━━━ Material provided ━━━
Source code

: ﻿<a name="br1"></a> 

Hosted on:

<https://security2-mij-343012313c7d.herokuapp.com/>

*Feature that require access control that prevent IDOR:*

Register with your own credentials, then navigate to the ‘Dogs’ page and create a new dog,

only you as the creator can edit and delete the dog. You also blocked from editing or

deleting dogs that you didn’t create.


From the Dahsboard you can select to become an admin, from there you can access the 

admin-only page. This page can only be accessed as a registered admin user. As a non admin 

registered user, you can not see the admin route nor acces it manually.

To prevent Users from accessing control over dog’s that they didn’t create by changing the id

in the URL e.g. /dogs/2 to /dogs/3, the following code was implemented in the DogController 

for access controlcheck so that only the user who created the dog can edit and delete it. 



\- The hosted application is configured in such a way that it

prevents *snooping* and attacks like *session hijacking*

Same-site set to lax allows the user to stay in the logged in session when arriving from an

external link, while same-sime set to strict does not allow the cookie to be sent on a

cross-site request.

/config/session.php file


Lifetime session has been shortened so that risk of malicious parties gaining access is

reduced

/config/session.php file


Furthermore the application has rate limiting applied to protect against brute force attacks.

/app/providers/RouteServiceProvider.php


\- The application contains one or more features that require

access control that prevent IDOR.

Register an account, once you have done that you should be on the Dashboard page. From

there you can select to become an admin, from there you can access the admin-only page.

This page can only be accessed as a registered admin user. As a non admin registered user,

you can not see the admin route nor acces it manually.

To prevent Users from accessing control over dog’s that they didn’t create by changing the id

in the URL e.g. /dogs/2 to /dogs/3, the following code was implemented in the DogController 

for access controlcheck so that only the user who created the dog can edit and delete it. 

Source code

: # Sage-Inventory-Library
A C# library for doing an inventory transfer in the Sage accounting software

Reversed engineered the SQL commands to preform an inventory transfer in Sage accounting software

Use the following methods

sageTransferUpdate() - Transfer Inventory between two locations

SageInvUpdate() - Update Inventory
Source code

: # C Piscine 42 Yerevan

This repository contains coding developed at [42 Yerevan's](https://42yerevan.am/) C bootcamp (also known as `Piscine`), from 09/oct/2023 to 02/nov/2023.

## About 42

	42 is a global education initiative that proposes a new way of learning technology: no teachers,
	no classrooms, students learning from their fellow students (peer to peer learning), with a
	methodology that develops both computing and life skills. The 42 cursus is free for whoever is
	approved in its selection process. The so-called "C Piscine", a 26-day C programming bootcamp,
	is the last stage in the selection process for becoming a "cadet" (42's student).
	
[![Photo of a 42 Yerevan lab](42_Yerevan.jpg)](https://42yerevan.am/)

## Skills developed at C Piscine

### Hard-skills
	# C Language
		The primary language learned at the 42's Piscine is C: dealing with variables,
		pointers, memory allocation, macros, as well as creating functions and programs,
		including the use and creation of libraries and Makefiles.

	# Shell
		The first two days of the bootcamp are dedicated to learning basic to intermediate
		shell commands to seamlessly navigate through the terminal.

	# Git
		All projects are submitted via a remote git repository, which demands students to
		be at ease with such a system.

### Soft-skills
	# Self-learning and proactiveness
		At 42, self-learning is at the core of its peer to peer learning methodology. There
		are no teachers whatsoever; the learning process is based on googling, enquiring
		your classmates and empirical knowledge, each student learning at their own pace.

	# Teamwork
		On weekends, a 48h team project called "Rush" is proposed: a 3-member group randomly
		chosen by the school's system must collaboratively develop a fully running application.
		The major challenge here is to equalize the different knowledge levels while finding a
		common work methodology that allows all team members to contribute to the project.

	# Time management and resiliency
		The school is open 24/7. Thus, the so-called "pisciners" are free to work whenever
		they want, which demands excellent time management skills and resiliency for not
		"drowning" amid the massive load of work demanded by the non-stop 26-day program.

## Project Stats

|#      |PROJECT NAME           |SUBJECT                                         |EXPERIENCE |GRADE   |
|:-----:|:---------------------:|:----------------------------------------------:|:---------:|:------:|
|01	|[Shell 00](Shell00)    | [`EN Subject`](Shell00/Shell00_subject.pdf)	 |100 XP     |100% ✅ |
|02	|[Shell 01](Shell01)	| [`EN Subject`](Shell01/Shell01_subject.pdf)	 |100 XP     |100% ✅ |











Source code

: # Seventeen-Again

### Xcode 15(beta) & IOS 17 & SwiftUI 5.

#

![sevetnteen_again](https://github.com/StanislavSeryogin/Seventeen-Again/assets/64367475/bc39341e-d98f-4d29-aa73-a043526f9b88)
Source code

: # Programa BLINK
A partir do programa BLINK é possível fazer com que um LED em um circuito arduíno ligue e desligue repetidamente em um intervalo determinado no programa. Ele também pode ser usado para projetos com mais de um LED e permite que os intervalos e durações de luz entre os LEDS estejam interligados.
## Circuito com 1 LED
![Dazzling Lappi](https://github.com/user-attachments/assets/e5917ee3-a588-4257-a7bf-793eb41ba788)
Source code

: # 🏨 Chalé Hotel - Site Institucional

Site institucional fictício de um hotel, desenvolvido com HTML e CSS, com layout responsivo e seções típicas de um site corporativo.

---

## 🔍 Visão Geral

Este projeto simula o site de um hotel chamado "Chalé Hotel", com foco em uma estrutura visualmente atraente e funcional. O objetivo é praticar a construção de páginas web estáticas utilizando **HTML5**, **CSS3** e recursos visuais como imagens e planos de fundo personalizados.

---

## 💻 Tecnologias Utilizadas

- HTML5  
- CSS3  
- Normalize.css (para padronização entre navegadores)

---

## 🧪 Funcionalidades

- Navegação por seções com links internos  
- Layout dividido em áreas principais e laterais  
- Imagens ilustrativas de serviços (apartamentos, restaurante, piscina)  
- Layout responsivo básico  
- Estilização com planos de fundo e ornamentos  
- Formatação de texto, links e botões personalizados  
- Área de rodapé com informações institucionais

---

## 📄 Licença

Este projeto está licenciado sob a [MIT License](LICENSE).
━━━
* Exercise directions
With every line intact, print the records above again.

* Result of the task
Source code

: ﻿<a name="br1"></a> 

Hosted on:

<https://security2-mij-343012313c7d.herokuapp.com/>

*Feature that require access control that prevent IDOR:*

Register with your own credentials, then navigate to the ‘Dogs’ page and create a new dog,

only you as the creator can edit and delete the dog. You also blocked from editing or

deleting dogs that you didn’t create.


From the Dahsboard you can select to become an admin, from there you can access the 

admin-only page. This page can only be accessed as a registered admin user. As a non admin 

registered user, you can not see the admin route nor acces it manually.

To prevent Users from accessing control over dog’s that they didn’t create by changing the id

in the URL e.g. /dogs/2 to /dogs/3, the following code was implemented in the DogController 

for access controlcheck so that only the user who created the dog can edit and delete it. 



\- The hosted application is configured in such a way that it

prevents *snooping* and attacks like *session hijacking*

Same-site set to lax allows the user to stay in the logged in session when arriving from an

external link, while same-sime set to strict does not allow the cookie to be sent on a

cross-site request.

/config/session.php file


Lifetime session has been shortened so that risk of malicious parties gaining access is

reduced

/config/session.php file


Furthermore the application has rate limiting applied to protect against brute force attacks.

/app/providers/RouteServiceProvider.php


\- The application contains one or more features that require

access control that prevent IDOR.

Register an account, once you have done that you should be on the Dashboard page. From

there you can select to become an admin, from there you can access the admin-only page.

This page can only be accessed as a registered admin user. As a non admin registered user,

you can not see the admin route nor acces it manually.

To prevent Users from accessing control over dog’s that they didn’t create by changing the id

in the URL e.g. /dogs/2 to /dogs/3, the following code was implemented in the DogController 

for access controlcheck so that only the user who created the dog can edit and delete it. 

Source code

: # Sage-Inventory-Library
A C# library for doing an inventory transfer in the Sage accounting software

Reversed engineered the SQL commands to preform an inventory transfer in Sage accounting software

Use the following methods

sageTransferUpdate() - Transfer Inventory between two locations

SageInvUpdate() - Update Inventory
Source code

: # C Piscine 42 Yerevan

This repository contains coding developed at [42 Yerevan's](https://42yerevan.am/) C bootcamp (also known as `Piscine`), from 09/oct/2023 to 02/nov/2023.

## About 42

	42 is a global education initiative that proposes a new way of learning technology: no teachers,
	no classrooms, students learning from their fellow students (peer to peer learning), with a
	methodology that develops both computing and life skills. The 42 cursus is free for whoever is
	approved in its selection process. The so-called "C Piscine", a 26-day C programming bootcamp,
	is the last stage in the selection process for becoming a "cadet" (42's student).
	
[![Photo of a 42 Yerevan lab](42_Yerevan.jpg)](https://42yerevan.am/)

## Skills developed at C Piscine

### Hard-skills
	# C Language
		The primary language learned at the 42's Piscine is C: dealing with variables,
		pointers, memory allocation, macros, as well as creating functions and programs,
		including the use and creation of libraries and Makefiles.

	# Shell
		The first two days of the bootcamp are dedicated to learning basic to intermediate
		shell commands to seamlessly navigate through the terminal.

	# Git
		All projects are submitted via a remote git repository, which demands students to
		be at ease with such a system.

### Soft-skills
	# Self-learning and proactiveness
		At 42, self-learning is at the core of its peer to peer learning methodology. There
		are no teachers whatsoever; the learning process is based on googling, enquiring
		your classmates and empirical knowledge, each student learning at their own pace.

	# Teamwork
		On weekends, a 48h team project called "Rush" is proposed: a 3-member group randomly
		chosen by the school's system must collaboratively develop a fully running application.
		The major challenge here is to equalize the different knowledge levels while finding a
		common work methodology that allows all team members to contribute to the project.

	# Time management and resiliency
		The school is open 24/7. Thus, the so-called "pisciners" are free to work whenever
		they want, which demands excellent time management skills and resiliency for not
		"drowning" amid the massive load of work demanded by the non-stop 26-day program.

## Project Stats

|#      |PROJECT NAME           |SUBJECT                                         |EXPERIENCE |GRADE   |
|:-----:|:---------------------:|:----------------------------------------------:|:---------:|:------:|
|01	|[Shell 00](Shell00)    | [`EN Subject`](Shell00/Shell00_subject.pdf)	 |100 XP     |100% ✅ |
|02	|[Shell 01](Shell01)	| [`EN Subject`](Shell01/Shell01_subject.pdf)	 |100 XP     |100% ✅ |











Source code

: # Seventeen-Again

### Xcode 15(beta) & IOS 17 & SwiftUI 5.

#

![sevetnteen_again](https://github.com/StanislavSeryogin/Seventeen-Again/assets/64367475/bc39341e-d98f-4d29-aa73-a043526f9b88)
Source code

: # Programa BLINK
A partir do programa BLINK é possível fazer com que um LED em um circuito arduíno ligue e desligue repetidamente em um intervalo determinado no programa. Ele também pode ser usado para projetos com mais de um LED e permite que os intervalos e durações de luz entre os LEDS estejam interligados.
## Circuito com 1 LED
![Dazzling Lappi](https://github.com/user-attachments/assets/e5917ee3-a588-4257-a7bf-793eb41ba788)
Source code

: # 🏨 Chalé Hotel - Site Institucional

Site institucional fictício de um hotel, desenvolvido com HTML e CSS, com layout responsivo e seções típicas de um site corporativo.

---

## 🔍 Visão Geral

Este projeto simula o site de um hotel chamado "Chalé Hotel", com foco em uma estrutura visualmente atraente e funcional. O objetivo é praticar a construção de páginas web estáticas utilizando **HTML5**, **CSS3** e recursos visuais como imagens e planos de fundo personalizados.

---

## 💻 Tecnologias Utilizadas

- HTML5  
- CSS3  
- Normalize.css (para padronização entre navegadores)

---

## 🧪 Funcionalidades

- Navegação por seções com links internos  
- Layout dividido em áreas principais e laterais  
- Imagens ilustrativas de serviços (apartamentos, restaurante, piscina)  
- Layout responsivo básico  
- Estilização com planos de fundo e ornamentos  
- Formatação de texto, links e botões personalizados  
- Área de rodapé com informações institucionais

---

## 📄 Licença

Este projeto está licenciado sob a [MIT License](LICENSE).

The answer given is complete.